It’ll be cold in country Victoria, but the Red Bull Holden Racing Team star has warm memories to draw upon as the Supercars series shifts to Winton this weekend.
By Matthew Clayton for redbull.com
Shane van Gisbergen’s first mistake of his Winton Supercars weekend came before he even got on the plane, but we’ll forgive him for this one. There’s not much call for a beanie in May in Queensland, but Winton on the edge of winter is another matter. Which is why SVG’s first priority once he gets to the country Victorian town will be to find something to keep his head warm, having left his own beanie at home. “Bit of an error there,” he laughs.
Van Gisbergen might have forgotten his headwear, but the recent memories of Winton for the Red Bull Holden Racing Team star are good after he won the second race there 12 months ago, snapping a long run of outs for Triple Eight since the advent of the Car of the Future era and ending a drought that stretched back to 2012. SVG won the opening two races of this season at the Adelaide 500 but hasn’t seen the view from the top step of the podium since, meaning he’s attacking this Winton weekend with his usual enthusiasm, and maybe a little more confidence than usual.
“In this day and age where we do so many street circuits and hybrid tracks, Winton is rare in that it’s a conventional classic-style circuit, and that’s why I like it,” he says.
“It’s always good to go there and it’s always nice to drive, and it’s always well attended being where it is in the middle of a fair few bigger towns.

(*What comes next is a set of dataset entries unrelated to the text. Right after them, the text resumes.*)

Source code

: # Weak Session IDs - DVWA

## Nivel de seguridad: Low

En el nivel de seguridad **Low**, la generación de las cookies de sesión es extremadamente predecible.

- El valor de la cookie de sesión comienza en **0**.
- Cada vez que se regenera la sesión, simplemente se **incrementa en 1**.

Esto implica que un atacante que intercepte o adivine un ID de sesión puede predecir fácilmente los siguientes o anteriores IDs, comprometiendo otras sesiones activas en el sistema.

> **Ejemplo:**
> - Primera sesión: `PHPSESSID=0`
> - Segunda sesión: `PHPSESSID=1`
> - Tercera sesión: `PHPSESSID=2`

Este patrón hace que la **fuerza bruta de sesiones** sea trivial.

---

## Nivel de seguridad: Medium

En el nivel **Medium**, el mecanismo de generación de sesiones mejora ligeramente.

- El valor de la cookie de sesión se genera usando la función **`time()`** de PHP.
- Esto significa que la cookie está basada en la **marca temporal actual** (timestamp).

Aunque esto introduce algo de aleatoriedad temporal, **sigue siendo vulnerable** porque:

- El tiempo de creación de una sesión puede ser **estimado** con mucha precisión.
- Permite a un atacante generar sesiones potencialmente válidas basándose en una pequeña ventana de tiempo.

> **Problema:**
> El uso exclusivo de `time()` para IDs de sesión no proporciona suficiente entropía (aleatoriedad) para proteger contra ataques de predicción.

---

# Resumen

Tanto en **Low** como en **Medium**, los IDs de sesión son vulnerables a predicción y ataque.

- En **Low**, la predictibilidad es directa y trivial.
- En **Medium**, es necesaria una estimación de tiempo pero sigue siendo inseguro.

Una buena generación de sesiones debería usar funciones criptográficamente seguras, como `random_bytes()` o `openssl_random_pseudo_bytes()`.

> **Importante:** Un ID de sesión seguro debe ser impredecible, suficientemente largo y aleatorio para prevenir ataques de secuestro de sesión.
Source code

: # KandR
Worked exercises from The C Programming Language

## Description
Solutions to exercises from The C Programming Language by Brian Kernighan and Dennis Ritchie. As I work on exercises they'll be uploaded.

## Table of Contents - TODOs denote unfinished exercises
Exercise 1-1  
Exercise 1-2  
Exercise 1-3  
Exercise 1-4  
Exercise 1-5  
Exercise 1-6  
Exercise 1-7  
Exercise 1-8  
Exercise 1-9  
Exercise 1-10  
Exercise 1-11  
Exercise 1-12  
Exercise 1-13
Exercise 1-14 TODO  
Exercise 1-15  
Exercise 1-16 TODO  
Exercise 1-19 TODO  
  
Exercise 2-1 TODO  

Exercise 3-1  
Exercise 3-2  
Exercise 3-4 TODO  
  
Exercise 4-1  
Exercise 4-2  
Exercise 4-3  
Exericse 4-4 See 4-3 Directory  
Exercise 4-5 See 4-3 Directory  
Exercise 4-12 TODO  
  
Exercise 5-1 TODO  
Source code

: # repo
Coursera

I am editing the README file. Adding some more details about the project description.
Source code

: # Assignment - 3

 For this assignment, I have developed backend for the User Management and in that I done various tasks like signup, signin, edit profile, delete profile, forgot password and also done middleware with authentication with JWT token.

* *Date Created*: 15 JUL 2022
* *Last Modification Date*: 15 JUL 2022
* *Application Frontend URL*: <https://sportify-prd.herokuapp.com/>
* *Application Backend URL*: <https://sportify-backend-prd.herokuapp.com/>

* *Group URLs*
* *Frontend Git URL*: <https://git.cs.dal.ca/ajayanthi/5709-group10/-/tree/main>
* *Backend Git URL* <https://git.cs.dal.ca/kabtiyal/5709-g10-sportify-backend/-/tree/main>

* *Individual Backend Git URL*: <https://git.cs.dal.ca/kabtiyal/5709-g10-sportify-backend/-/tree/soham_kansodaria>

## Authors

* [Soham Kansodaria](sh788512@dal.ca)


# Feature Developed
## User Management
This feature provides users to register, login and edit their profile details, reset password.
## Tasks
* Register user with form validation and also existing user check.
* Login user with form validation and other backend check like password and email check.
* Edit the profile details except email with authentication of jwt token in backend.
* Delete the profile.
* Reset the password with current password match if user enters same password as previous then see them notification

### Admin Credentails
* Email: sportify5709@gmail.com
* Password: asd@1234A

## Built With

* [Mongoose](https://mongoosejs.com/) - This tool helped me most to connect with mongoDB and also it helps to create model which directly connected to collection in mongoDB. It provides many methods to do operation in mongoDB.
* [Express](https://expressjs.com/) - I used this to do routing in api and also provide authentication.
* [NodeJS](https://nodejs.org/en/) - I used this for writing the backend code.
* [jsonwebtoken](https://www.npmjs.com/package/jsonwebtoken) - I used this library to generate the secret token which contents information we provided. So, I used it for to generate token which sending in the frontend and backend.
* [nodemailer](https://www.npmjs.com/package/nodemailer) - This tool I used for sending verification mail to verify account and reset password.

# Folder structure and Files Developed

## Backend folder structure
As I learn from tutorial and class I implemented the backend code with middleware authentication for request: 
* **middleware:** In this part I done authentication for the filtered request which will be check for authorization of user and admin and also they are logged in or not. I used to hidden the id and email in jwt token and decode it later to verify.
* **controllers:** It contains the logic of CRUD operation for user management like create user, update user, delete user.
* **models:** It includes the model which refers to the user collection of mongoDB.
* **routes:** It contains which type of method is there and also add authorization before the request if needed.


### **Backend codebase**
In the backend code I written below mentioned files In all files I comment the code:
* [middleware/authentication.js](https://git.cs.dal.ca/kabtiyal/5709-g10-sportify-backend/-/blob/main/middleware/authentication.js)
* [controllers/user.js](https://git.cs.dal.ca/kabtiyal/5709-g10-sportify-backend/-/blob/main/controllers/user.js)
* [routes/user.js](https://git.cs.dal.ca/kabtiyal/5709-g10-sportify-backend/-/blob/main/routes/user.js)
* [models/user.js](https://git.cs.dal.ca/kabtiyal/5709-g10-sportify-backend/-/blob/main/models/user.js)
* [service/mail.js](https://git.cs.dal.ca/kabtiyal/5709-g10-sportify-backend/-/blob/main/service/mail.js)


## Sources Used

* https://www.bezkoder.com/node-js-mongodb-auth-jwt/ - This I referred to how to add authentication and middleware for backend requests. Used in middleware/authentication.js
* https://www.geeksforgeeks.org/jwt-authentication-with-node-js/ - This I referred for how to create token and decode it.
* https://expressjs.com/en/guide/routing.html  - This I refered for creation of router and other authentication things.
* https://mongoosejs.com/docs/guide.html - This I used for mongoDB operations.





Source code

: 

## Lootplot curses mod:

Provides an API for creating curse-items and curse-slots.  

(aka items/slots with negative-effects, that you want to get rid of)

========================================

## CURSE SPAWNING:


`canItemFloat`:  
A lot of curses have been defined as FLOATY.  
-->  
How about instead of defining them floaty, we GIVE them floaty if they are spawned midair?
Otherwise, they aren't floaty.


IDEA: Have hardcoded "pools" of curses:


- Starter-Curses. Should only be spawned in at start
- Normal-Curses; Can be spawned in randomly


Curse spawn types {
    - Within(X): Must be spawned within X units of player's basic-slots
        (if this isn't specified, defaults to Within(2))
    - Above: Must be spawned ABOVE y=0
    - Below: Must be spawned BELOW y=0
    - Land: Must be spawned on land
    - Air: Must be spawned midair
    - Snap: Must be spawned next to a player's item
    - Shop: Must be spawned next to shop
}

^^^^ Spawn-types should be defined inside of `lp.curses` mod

“It’s going to be colder there than usual this weekend, so the early-morning sessions we do will be pretty interesting trying to get some tyre temperature up. That’s the challenge there – you can have a decent out-lap and it’s a long lap with a lot of corners, but because it’s so cold, it’s really difficult to get the tyres up to temperature to get the most out of them when they’re at their best. There’s a fine art to it.”
SVG comes to Winton as the closest challenger to series leader Scott McLaughlin (Team Penske) in the title chase, but McLaughlin’s slim lead has widened to a chasm after four straight race wins, including one from 19th on the grid in Race 12 of the season in Perth a fortnight ago. The deficit to the front isn’t ideal (158 points), but it’s hardly insurmountable, if the topsy-turvy nature of this year’s Supercars championship so far is any indication of what’s to follow.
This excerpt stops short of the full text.